L'Éternel chaque jour vous met en leur présence.
Quelques-uns d'eux viendront partager vos malheurs.
Mais cette rive désolée,
Tremble et se ranime à nos voix...
Écoutez... un Dieu parle, et du fond de ces bois
Il nous apprend leur destinée,
«Tous les tyrans de fructidor
»Pour un vaste cercueil vont échanger leur or...

2e. STROPHE.

»Près de vos cendres profanées
»Ces palmistes majestueux
»Seront baignés dans peu des pleurs de vos neveux.
»Dans les deux continens, vous aurez des trophées,
»Chaque goutte de sang injustement versé
»Est l'ineffaçable sentence
»Que la crainte en leur cœur vient de tracer d'avance.
»Et l'arrêt de leur mort ne peut être effacé.»
Que vois-je? ces ombres plaintives
Sont à demi dans leurs tombeaux,
L'un est rongé de vers, l'autre de ses lambeaux
Se couvre sur ces sombres rives.
Dans le bois tous semblent errer
Vers une source d'eau pour se désaltérer.

3e. STROPHE.

Au fond de la zone torride
Noyés dans un étang de feux,
Dans le fond d'un désert, vois deux cents malheureux,
Aux bords d'une rivière à leur palais aride
Remontant vers sa source elle apporte en grondant
Les flots d'une mer écumante.
Pour activer leur soif et leur fièvre brûlante
Neptune en leur gosier enfonce son trident.
Dans cette atmosphère embrasée
La mort étend ses vastes bras:
Mort, pose tes armes; ceux que tu frapperas,
Étourdis de leur destinée
Sur ton sein hérissé de dards
Vont se précipiter au plus beau des hasards[9].

4e.
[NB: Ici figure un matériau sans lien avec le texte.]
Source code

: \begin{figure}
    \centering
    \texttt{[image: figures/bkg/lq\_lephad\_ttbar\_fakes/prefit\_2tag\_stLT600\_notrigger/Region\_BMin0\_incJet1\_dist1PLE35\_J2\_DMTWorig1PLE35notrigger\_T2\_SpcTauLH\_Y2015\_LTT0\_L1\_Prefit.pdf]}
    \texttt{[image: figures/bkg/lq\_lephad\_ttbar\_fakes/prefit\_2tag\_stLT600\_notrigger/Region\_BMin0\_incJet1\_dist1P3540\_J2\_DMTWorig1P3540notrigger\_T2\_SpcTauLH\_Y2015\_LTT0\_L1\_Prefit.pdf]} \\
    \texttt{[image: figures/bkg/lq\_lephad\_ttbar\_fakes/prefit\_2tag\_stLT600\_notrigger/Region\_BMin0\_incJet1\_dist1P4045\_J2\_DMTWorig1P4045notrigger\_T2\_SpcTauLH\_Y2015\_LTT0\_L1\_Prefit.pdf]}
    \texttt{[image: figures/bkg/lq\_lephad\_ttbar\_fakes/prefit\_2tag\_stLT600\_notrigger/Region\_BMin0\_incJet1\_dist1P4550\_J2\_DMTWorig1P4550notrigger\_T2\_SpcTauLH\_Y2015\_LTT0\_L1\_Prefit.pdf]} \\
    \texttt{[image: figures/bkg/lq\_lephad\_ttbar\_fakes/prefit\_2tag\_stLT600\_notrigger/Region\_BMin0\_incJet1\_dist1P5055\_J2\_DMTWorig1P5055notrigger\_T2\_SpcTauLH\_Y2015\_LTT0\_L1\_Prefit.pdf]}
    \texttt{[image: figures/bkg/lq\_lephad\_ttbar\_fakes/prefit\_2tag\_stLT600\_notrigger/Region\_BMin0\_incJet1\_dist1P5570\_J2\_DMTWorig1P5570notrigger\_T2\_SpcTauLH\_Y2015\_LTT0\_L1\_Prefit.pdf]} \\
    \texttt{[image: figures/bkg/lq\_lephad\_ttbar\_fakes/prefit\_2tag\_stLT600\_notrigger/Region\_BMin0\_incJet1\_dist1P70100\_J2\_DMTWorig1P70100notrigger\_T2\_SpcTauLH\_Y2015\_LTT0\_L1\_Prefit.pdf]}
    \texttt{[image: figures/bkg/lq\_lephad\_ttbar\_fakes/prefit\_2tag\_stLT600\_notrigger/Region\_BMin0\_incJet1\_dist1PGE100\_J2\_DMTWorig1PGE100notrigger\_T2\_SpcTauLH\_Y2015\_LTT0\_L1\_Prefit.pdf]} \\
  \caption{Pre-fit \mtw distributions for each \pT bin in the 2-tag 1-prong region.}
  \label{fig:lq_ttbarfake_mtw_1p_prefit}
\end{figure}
STROPHE.

(Péroraison.)

Mais leur voix nous rappelle encore...
«Que voulez-vous, braves amis?..
»Pardonnez au vaincu quand vous l'aurez soumis;
»Des beaux tems de Janus faites naître l'aurore
»Portez dans vos foyers le glaive et l'olivier;
»Rendus dans le sein de la France
»Au plaisir du pardon immolez la vengeance,
»Et mariez enfin le myrte et le laurier...
.... Leur ombre s'échappe en fumée...
.... Revenus d'une douce erreur
L'amitié nous replonge dans un gouffre d'horreur;
Notre âme est presque inanimée...
Quand j'oublierai Konanama
À la clarté du jour mon œil se fermera...»
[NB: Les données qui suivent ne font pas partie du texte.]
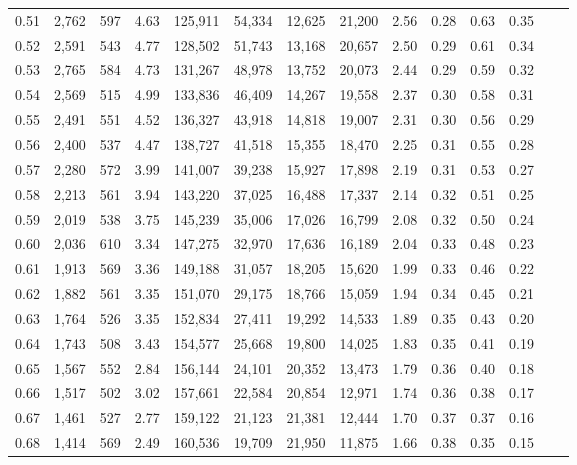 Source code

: \begin{tabular}{rrrrrrrrrrrrrr}
0.51 &  2,762 &  597 &    4.63 &  125,911 &   54,334 &  12,625 &  21,200 &  2.56 &  0.28 &  0.63 &      0.35 \\
0.52 &  2,591 &  543 &    4.77 &  128,502 &   51,743 &  13,168 &  20,657 &  2.50 &  0.29 &  0.61 &      0.34 \\
0.53 &  2,765 &  584 &    4.73 &  131,267 &   48,978 &  13,752 &  20,073 &  2.44 &  0.29 &  0.59 &      0.32 \\
0.54 &  2,569 &  515 &    4.99 &  133,836 &   46,409 &  14,267 &  19,558 &  2.37 &  0.30 &  0.58 &      0.31 \\
0.55 &  2,491 &  551 &    4.52 &  136,327 &   43,918 &  14,818 &  19,007 &  2.31 &  0.30 &  0.56 &      0.29 \\
0.56 &  2,400 &  537 &    4.47 &  138,727 &   41,518 &  15,355 &  18,470 &  2.25 &  0.31 &  0.55 &      0.28 \\
0.57 &  2,280 &  572 &    3.99 &  141,007 &   39,238 &  15,927 &  17,898 &  2.19 &  0.31 &  0.53 &      0.27 \\
0.58 &  2,213 &  561 &    3.94 &  143,220 &   37,025 &  16,488 &  17,337 &  2.14 &  0.32 &  0.51 &      0.25 \\
0.59 &  2,019 &  538 &    3.75 &  145,239 &   35,006 &  17,026 &  16,799 &  2.08 &  0.32 &  0.50 &      0.24 \\
0.60 &  2,036 &  610 &    3.34 &  147,275 &   32,970 &  17,636 &  16,189 &  2.04 &  0.33 &  0.48 &      0.23 \\
0.61 &  1,913 &  569 &    3.36 &  149,188 &   31,057 &  18,205 &  15,620 &  1.99 &  0.33 &  0.46 &      0.22 \\
0.62 &  1,882 &  561 &    3.35 &  151,070 &   29,175 &  18,766 &  15,059 &  1.94 &  0.34 &  0.45 &      0.21 \\
0.63 &  1,764 &  526 &    3.35 &  152,834 &   27,411 &  19,292 &  14,533 &  1.89 &  0.35 &  0.43 &      0.20 \\
0.64 &  1,743 &  508 &    3.43 &  154,577 &   25,668 &  19,800 &  14,025 &  1.83 &  0.35 &  0.41 &      0.19 \\
0.65 &  1,567 &  552 &    2.84 &  156,144 &   24,101 &  20,352 &  13,473 &  1.79 &  0.36 &  0.40 &      0.18 \\
0.66 &  1,517 &  502 &    3.02 &  157,661 &   22,584 &  20,854 &  12,971 &  1.74 &  0.36 &  0.38 &      0.17 \\
0.67 &  1,461 &  527 &    2.77 &  159,122 &   21,123 &  21,381 &  12,444 &  1.70 &  0.37 &  0.37 &      0.16 \\
0.68 &  1,414 &  569 &    2.49 &  160,536 &   19,709 &  21,950 &  11,875 &  1.66 &  0.38 &  0.35 &      0.15 \\

\end{tabular}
À ces mots, ils s'embrassèrent en pleurant, se mirent en route avec joie. Le plaisir de vivre avec des humains leur retraçoit le souvenir de leur pays. Quelques-uns s'égarèrent dans le désert, d'autres se couchèrent au milieu de la route. Enfin, ils se rendirent à la nouvelle destination, il en coûtera encore la vie à quelques-uns, mais on n'y regarde pas de si près. Les premiers malades étoient fort à plaindre, comme nous l'avions prévu; ils couchoient par terre sous des hangars, entassés dans une grande case qui est la première du village; plusieurs étoient rongés de vers; les autres furent déposés pêle-mêle dans l'église: une partie trouva asile, pour son argent, chez quelques colons du petit bourg et des environs. Les plus indigens restèrent provisoirement dans l'église, avec les futailles et le reste de l'attirail de Konanama.